Out of all the lines below, count those with the word "precisely". Give the number only.
======
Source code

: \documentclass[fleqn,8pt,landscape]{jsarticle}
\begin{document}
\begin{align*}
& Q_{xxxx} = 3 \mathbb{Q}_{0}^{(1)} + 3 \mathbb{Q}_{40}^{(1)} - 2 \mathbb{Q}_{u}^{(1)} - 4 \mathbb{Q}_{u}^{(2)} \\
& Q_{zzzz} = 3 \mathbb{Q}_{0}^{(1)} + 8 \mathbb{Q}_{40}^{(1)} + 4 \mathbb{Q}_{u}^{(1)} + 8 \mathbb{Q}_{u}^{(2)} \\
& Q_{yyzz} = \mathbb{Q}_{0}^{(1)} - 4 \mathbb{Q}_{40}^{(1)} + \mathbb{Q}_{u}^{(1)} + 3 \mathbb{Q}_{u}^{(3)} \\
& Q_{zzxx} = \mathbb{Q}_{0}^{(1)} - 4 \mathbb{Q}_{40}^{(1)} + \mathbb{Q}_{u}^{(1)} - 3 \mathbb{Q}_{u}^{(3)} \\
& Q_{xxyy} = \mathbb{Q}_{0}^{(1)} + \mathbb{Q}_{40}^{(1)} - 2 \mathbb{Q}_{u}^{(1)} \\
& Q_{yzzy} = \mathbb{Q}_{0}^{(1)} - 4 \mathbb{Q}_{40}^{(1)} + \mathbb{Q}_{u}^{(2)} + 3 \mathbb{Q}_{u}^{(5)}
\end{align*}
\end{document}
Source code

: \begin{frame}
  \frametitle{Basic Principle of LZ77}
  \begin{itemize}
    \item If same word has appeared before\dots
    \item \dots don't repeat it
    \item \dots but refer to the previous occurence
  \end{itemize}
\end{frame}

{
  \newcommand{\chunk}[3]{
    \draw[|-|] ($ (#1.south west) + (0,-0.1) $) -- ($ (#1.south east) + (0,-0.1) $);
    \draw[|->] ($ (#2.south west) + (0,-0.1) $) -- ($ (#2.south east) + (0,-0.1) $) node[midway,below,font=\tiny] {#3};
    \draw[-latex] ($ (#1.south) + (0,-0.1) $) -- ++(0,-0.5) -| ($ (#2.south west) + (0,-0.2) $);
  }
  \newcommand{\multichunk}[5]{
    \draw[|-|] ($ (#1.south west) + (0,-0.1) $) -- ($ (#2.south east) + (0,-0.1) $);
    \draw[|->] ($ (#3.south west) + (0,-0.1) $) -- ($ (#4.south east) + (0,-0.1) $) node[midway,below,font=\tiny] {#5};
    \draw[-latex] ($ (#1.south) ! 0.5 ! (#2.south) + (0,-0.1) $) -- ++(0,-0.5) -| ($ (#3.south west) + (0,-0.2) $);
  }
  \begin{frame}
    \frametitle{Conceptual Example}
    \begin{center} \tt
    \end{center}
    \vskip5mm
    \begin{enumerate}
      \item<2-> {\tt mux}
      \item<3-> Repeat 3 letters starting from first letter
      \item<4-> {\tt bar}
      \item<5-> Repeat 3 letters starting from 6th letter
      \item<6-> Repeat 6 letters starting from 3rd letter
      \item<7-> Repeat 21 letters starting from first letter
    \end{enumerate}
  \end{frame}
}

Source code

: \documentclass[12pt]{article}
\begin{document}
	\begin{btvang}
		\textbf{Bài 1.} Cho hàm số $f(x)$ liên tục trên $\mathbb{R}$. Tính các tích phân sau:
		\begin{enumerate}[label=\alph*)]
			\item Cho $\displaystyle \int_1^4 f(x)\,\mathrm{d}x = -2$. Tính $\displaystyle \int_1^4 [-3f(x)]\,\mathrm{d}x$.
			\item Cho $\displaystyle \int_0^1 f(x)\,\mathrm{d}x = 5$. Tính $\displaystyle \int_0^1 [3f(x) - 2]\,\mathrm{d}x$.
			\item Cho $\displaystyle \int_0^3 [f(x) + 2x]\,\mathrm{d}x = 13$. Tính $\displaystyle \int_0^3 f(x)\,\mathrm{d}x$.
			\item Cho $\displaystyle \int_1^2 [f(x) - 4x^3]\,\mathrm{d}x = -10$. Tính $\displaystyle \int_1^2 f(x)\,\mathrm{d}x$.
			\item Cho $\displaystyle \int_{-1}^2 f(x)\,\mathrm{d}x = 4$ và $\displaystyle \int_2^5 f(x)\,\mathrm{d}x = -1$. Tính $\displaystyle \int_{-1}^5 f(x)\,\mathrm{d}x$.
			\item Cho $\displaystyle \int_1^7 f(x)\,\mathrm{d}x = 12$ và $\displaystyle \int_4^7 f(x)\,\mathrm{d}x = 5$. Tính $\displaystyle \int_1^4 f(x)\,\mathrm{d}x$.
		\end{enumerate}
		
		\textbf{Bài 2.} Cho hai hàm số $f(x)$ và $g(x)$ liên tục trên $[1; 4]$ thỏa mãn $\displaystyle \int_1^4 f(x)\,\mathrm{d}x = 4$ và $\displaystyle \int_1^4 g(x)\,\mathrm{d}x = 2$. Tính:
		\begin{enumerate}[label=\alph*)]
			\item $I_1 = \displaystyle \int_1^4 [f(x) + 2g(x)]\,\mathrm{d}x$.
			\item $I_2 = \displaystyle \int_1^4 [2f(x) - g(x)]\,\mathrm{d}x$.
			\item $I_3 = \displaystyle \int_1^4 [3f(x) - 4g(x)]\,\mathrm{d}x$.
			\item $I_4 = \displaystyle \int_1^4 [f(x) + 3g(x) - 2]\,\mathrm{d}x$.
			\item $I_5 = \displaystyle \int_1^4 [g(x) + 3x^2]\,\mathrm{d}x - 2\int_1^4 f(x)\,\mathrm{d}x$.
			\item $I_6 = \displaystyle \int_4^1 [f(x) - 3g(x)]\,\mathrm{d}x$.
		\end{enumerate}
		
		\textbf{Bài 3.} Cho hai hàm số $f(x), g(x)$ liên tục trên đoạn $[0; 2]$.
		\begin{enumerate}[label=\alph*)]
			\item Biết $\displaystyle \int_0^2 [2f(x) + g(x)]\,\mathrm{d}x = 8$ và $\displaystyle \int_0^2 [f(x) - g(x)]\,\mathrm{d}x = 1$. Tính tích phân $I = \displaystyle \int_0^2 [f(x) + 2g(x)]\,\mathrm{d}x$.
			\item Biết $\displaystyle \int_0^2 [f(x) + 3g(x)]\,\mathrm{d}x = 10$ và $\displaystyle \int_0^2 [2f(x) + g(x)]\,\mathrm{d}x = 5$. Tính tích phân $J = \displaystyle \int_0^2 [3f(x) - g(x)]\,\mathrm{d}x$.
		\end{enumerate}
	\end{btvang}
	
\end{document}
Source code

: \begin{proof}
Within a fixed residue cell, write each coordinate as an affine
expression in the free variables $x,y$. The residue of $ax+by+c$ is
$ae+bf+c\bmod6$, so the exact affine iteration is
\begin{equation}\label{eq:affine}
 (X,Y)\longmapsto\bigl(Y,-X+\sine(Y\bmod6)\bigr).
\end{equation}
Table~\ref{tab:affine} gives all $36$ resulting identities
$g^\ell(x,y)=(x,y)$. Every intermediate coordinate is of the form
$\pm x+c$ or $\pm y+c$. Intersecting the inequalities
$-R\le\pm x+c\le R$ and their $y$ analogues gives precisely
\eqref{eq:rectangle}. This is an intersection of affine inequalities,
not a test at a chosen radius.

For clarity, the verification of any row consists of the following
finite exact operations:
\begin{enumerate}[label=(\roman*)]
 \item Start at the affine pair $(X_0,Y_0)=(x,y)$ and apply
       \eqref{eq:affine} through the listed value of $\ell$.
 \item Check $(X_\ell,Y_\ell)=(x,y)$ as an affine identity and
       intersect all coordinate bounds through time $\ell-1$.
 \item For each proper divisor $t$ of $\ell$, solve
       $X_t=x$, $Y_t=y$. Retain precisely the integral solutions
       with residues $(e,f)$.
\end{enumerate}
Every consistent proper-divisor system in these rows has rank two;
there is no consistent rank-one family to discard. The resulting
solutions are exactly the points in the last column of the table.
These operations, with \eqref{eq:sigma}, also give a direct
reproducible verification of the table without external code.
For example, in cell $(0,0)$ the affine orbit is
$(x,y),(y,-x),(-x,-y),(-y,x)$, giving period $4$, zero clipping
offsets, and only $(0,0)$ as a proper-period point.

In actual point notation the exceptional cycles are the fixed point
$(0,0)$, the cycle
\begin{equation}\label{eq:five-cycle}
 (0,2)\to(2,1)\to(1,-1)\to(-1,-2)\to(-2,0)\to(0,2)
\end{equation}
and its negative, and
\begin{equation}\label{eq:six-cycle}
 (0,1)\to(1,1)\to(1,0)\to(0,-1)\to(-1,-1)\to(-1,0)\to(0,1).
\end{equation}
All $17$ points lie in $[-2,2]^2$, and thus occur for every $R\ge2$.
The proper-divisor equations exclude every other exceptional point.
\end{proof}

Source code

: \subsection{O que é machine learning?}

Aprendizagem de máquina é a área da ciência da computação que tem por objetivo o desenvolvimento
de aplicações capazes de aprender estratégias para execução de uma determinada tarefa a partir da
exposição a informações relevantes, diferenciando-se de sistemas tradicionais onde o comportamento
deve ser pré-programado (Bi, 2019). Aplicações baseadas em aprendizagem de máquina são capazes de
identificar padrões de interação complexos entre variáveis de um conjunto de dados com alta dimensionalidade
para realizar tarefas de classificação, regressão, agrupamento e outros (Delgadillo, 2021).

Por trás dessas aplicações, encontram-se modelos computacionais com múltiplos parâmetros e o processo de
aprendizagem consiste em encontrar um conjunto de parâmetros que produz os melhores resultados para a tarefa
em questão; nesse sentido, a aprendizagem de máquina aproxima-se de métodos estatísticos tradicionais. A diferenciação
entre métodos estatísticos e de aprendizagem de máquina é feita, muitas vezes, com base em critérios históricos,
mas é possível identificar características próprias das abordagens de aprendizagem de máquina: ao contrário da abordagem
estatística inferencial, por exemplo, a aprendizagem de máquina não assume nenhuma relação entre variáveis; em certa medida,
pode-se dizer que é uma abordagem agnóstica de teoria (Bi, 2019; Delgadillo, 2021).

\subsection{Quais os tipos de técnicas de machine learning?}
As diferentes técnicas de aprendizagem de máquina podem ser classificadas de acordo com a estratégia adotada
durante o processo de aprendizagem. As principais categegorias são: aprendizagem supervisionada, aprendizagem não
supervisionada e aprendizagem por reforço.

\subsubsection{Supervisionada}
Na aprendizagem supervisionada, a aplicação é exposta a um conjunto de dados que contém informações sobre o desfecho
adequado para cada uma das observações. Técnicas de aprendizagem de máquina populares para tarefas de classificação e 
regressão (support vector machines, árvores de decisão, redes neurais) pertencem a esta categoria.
======
**The answer:**
2